* Problem details *
When a line in the records includes the string "logn", it goes into the tally; report that tally alone.

════════════════════

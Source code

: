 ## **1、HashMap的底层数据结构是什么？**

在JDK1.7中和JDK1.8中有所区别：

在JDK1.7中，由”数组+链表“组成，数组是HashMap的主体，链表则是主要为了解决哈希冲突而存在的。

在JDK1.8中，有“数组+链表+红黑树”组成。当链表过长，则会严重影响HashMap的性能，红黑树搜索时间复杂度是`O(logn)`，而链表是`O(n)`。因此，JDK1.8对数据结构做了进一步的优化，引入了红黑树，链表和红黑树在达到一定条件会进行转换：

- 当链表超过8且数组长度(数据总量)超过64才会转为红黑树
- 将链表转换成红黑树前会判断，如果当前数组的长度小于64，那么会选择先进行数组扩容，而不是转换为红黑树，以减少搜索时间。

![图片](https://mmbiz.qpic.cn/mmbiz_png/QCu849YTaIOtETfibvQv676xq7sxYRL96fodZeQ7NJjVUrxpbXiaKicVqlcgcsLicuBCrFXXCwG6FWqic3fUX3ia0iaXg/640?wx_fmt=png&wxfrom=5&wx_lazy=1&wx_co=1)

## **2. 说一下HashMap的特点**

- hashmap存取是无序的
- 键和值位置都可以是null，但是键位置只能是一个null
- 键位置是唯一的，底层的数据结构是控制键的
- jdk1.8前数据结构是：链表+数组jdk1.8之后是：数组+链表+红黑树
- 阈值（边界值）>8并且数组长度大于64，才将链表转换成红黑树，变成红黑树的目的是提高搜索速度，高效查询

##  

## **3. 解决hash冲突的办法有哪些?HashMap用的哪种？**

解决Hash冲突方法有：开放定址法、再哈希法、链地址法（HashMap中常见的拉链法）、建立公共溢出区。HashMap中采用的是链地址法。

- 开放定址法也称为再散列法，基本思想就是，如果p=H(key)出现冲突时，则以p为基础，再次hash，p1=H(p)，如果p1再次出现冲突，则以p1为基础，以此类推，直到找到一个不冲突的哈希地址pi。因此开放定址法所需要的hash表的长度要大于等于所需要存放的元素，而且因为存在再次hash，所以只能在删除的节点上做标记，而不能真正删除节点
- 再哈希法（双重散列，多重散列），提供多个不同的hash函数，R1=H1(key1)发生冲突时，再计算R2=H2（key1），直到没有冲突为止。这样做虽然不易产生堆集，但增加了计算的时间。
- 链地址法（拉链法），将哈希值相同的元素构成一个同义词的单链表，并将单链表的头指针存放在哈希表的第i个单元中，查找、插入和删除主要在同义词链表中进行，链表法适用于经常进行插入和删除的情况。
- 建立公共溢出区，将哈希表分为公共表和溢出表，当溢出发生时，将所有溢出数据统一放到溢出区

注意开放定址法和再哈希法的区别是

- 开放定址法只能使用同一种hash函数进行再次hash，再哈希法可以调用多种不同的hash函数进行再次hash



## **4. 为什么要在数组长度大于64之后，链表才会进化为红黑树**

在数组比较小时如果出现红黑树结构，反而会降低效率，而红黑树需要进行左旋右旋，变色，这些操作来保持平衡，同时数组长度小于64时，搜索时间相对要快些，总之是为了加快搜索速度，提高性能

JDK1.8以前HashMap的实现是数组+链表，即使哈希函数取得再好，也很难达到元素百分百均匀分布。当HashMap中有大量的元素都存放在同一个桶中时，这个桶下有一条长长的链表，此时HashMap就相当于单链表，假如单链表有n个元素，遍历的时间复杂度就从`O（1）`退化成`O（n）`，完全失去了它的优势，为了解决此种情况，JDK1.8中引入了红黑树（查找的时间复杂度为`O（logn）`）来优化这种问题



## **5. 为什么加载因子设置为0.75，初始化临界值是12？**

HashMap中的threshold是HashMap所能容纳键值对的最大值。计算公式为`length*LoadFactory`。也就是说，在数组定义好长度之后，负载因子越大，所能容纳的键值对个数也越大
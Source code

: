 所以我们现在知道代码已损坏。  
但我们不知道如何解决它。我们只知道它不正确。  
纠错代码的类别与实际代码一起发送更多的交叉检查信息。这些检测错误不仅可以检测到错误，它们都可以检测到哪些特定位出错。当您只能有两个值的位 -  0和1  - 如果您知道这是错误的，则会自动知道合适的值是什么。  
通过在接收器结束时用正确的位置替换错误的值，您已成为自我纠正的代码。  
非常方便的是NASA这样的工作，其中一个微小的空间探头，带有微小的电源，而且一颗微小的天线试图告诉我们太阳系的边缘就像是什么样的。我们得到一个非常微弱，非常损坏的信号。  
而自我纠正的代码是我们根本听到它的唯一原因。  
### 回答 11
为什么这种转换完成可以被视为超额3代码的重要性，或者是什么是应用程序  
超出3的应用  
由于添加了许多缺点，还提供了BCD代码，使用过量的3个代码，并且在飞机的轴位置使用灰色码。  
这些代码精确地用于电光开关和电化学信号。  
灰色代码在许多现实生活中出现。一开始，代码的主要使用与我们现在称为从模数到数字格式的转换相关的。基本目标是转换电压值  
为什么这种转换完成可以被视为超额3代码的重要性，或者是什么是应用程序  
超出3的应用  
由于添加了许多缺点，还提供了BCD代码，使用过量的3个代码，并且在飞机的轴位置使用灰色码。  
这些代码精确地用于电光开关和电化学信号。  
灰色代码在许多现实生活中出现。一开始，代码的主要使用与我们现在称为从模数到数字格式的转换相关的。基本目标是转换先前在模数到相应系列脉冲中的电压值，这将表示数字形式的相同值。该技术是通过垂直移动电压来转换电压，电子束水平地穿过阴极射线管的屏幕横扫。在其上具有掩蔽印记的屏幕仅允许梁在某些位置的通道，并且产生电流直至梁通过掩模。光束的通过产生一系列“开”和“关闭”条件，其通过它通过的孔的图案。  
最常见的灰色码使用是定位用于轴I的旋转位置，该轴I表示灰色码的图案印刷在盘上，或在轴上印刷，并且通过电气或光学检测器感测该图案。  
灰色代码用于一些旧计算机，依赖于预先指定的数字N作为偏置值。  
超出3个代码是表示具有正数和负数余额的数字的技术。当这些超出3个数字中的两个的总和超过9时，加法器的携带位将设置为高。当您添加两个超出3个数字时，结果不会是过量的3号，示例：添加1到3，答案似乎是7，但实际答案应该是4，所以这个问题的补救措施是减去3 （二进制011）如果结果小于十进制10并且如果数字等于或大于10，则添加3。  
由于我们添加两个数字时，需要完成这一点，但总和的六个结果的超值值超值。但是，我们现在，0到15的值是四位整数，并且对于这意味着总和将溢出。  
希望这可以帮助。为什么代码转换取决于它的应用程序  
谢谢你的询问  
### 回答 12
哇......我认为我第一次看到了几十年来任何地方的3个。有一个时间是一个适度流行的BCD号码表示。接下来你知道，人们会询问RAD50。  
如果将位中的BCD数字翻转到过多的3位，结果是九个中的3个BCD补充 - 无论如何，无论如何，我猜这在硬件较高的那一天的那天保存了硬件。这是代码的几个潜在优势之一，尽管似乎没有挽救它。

════════════════════

* Answer space *
2